You ought to look up what “RTFA” stands for. The article, which I did read, is not the same article as the one you linked below, and it does not specify how the bruises came about. But since Mr. Steinberg was charged with “domestic battery,” the likely cause was not hard to infer. If that inference was mistaken, and a different article that was not linked from here reveals this, then you’re right to point that out, but you’ll have to find a new phrase for the purposes of rhetorical jabs.
That said, here’s what the news report you linked to on the topic says:
At about 9 p.m., “she decided to call the police, at which time he either attempted to get the phone out of her hand or strike her, and he knocked the phone and hit her in the head with the phone,” Matheny said. “Then he took the connector out of the wall so she couldn’t call the police.”
You need to read this article more carefully yourself if you think that it states “he didn’t actually hit her intentionally.” Matheny suggests two different possibilities: (1) Steinberg tried to grab the phone out of her hand, bashed the phone into her head in the process, and then yanked the phone out of the wall; (2) Steinberg tried to hit her with his hand, bashed the phone into her head in the process, and then yanked the phone out of the wall.
If (1) is the case, it might be appropriate to say that “he didn’t actually hit her intentionally;” the blow was the unintentional result of an intentional assault of a different kind (ripping the phone out of her hand).
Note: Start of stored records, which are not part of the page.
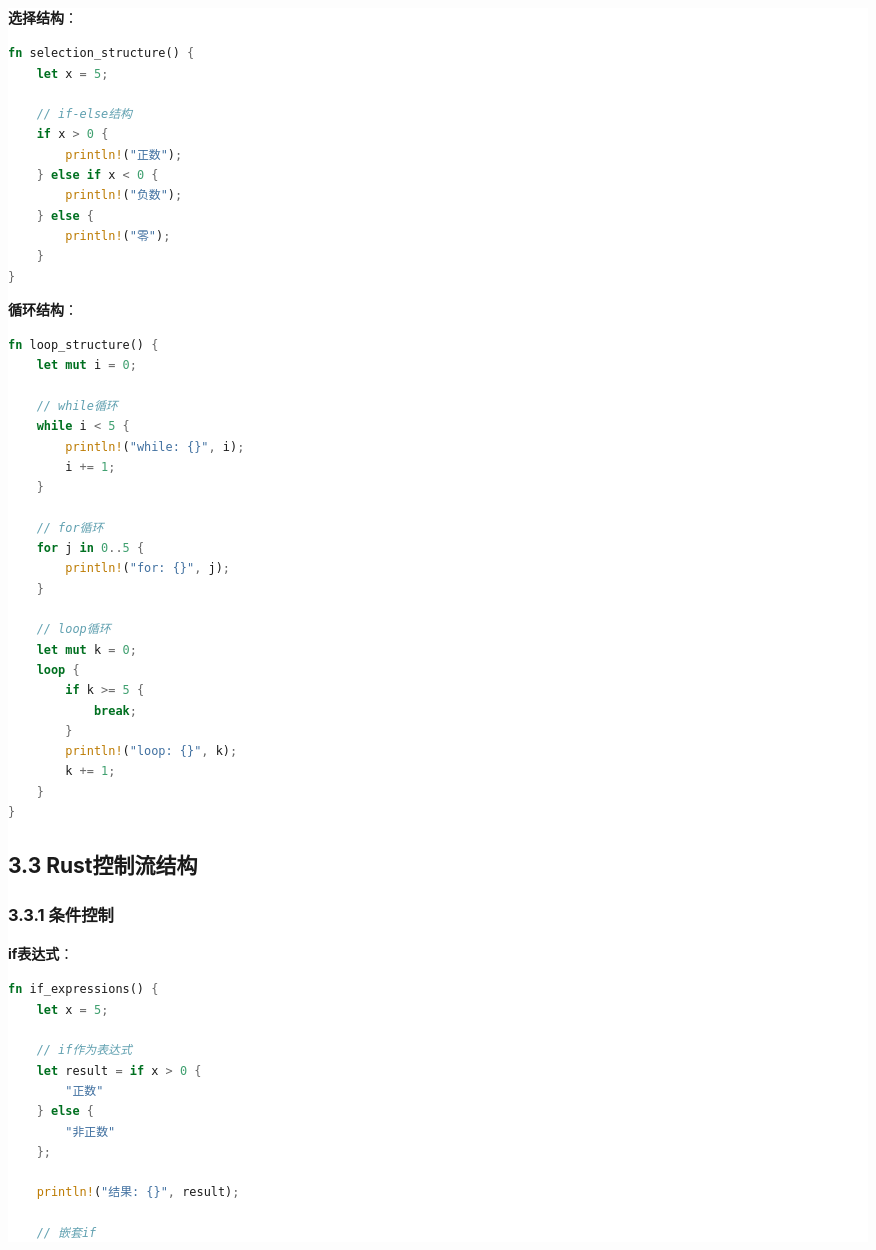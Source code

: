 **选择结构**：

```rust
fn selection_structure() {
    let x = 5;
    
    // if-else结构
    if x > 0 {
        println!("正数");
    } else if x < 0 {
        println!("负数");
    } else {
        println!("零");
    }
}
```

**循环结构**：

```rust
fn loop_structure() {
    let mut i = 0;
    
    // while循环
    while i < 5 {
        println!("while: {}", i);
        i += 1;
    }
    
    // for循环
    for j in 0..5 {
        println!("for: {}", j);
    }
    
    // loop循环
    let mut k = 0;
    loop {
        if k >= 5 {
            break;
        }
        println!("loop: {}", k);
        k += 1;
    }
}
```

## 3.3 Rust控制流结构

### 3.3.1 条件控制

**if表达式**：

```rust
fn if_expressions() {
    let x = 5;
    
    // if作为表达式
    let result = if x > 0 {
        "正数"
    } else {
        "非正数"
    };
    
    println!("结果: {}", result);
    
    // 嵌套if
```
If (2) is the case then of course he did hit her intentionally, since he bloody well intended to strike her and that’s what he did, although he ended up striking something else that ended up striking her. In the former case it might not be appropriate to say that he “beat” her, since that suggests that the blow was intentional. In the latter case it certainly is appropriate to say that he “beat” her, since that’s what you call it when you intentionally sock somebody in the head. In either case he was intentionally assaulting her and she ended up struck and bruised as a result. I’m not sure what impact, if any, you think that any of this is supposed to have on the debate, except to allow you to issue sleazy dismissals implying that it was all some kind of big accident — a position that not even Steinberg himself takes.